(Extracted data entries)
▶

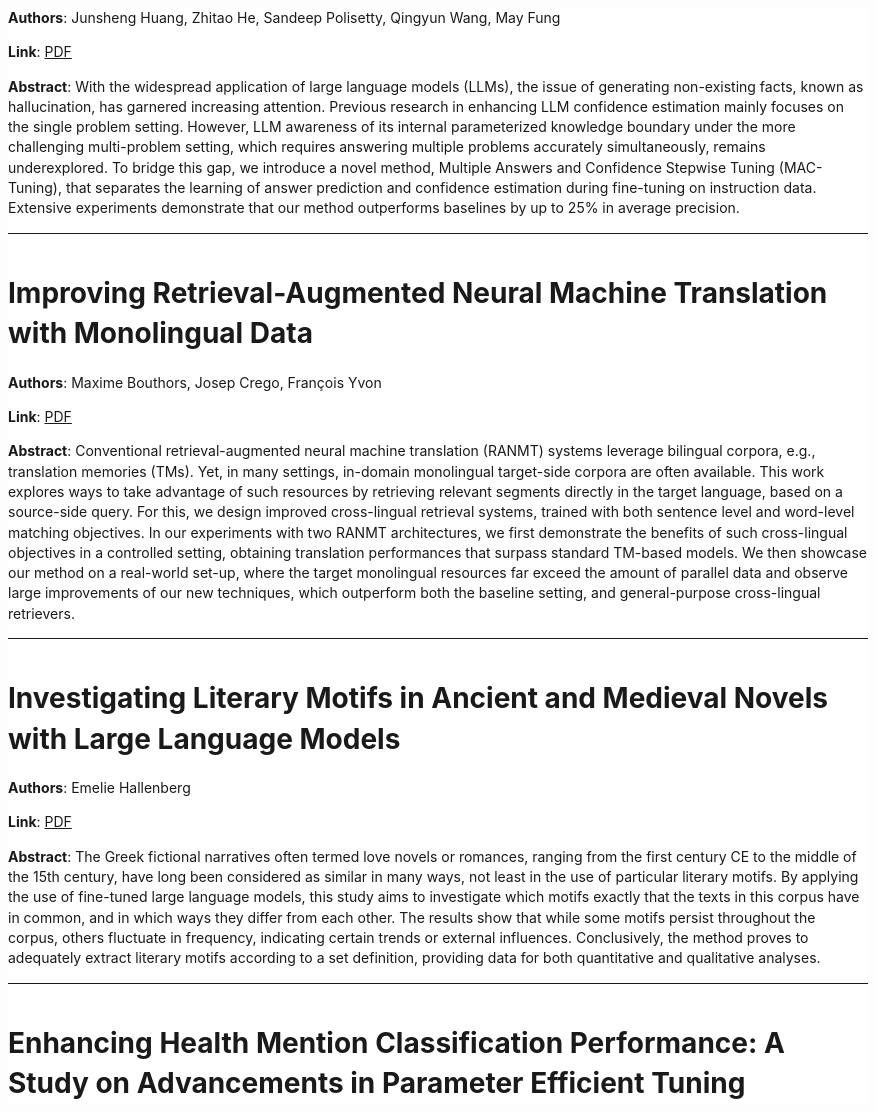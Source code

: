 **Authors**: Junsheng Huang, Zhitao He, Sandeep Polisetty, Qingyun Wang, May Fung  

**Link**: [PDF](https://arxiv.org/pdf/2504.21773)  

**Abstract**: With the widespread application of large language models (LLMs), the issue of generating non-existing facts, known as hallucination, has garnered increasing attention. Previous research in enhancing LLM confidence estimation mainly focuses on the single problem setting. However, LLM awareness of its internal parameterized knowledge boundary under the more challenging multi-problem setting, which requires answering multiple problems accurately simultaneously, remains underexplored. To bridge this gap, we introduce a novel method, Multiple Answers and Confidence Stepwise Tuning (MAC-Tuning), that separates the learning of answer prediction and confidence estimation during fine-tuning on instruction data. Extensive experiments demonstrate that our method outperforms baselines by up to 25% in average precision. 

---
# Improving Retrieval-Augmented Neural Machine Translation with Monolingual Data 

**Authors**: Maxime Bouthors, Josep Crego, François Yvon  

**Link**: [PDF](https://arxiv.org/pdf/2504.21747)  

**Abstract**: Conventional retrieval-augmented neural machine translation (RANMT) systems leverage bilingual corpora, e.g., translation memories (TMs). Yet, in many settings, in-domain monolingual target-side corpora are often available. This work explores ways to take advantage of such resources by retrieving relevant segments directly in the target language, based on a source-side query. For this, we design improved cross-lingual retrieval systems, trained with both sentence level and word-level matching objectives. In our experiments with two RANMT architectures, we first demonstrate the benefits of such cross-lingual objectives in a controlled setting, obtaining translation performances that surpass standard TM-based models. We then showcase our method on a real-world set-up, where the target monolingual resources far exceed the amount of parallel data and observe large improvements of our new techniques, which outperform both the baseline setting, and general-purpose cross-lingual retrievers. 

---
# Investigating Literary Motifs in Ancient and Medieval Novels with Large Language Models 

**Authors**: Emelie Hallenberg  

**Link**: [PDF](https://arxiv.org/pdf/2504.21742)  

**Abstract**: The Greek fictional narratives often termed love novels or romances, ranging from the first century CE to the middle of the 15th century, have long been considered as similar in many ways, not least in the use of particular literary motifs. By applying the use of fine-tuned large language models, this study aims to investigate which motifs exactly that the texts in this corpus have in common, and in which ways they differ from each other. The results show that while some motifs persist throughout the corpus, others fluctuate in frequency, indicating certain trends or external influences. Conclusively, the method proves to adequately extract literary motifs according to a set definition, providing data for both quantitative and qualitative analyses. 

---
# Enhancing Health Mention Classification Performance: A Study on Advancements in Parameter Efficient Tuning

◀

## [INSTRUCTIONS FOR THE TASK]
Look through the entries above, find each line containing "setting", and copy it.

## [RESPONSE AREA]
**Abstract**: With the widespread application of large language models (LLMs), the issue of generating non-existing facts, known as hallucination, has garnered increasing attention. Previous research in enhancing LLM confidence estimation mainly focuses on the single problem setting. However, LLM awareness of its internal parameterized knowledge boundary under the more challenging multi-problem setting, which requires answering multiple problems accurately simultaneously, remains underexplored. To bridge this gap, we introduce a novel method, Multiple Answers and Confidence Stepwise Tuning (MAC-Tuning), that separates the learning of answer prediction and confidence estimation during fine-tuning on instruction data. Extensive experiments demonstrate that our method outperforms baselines by up to 25% in average precision. 
**Abstract**: Conventional retrieval-augmented neural machine translation (RANMT) systems leverage bilingual corpora, e.g., translation memories (TMs). Yet, in many settings, in-domain monolingual target-side corpora are often available. This work explores ways to take advantage of such resources by retrieving relevant segments directly in the target language, based on a source-side query. For this, we design improved cross-lingual retrieval systems, trained with both sentence level and word-level matching objectives. In our experiments with two RANMT architectures, we first demonstrate the benefits of such cross-lingual objectives in a controlled setting, obtaining translation performances that surpass standard TM-based models. We then showcase our method on a real-world set-up, where the target monolingual resources far exceed the amount of parallel data and observe large improvements of our new techniques, which outperform both the baseline setting, and general-purpose cross-lingual retrievers. 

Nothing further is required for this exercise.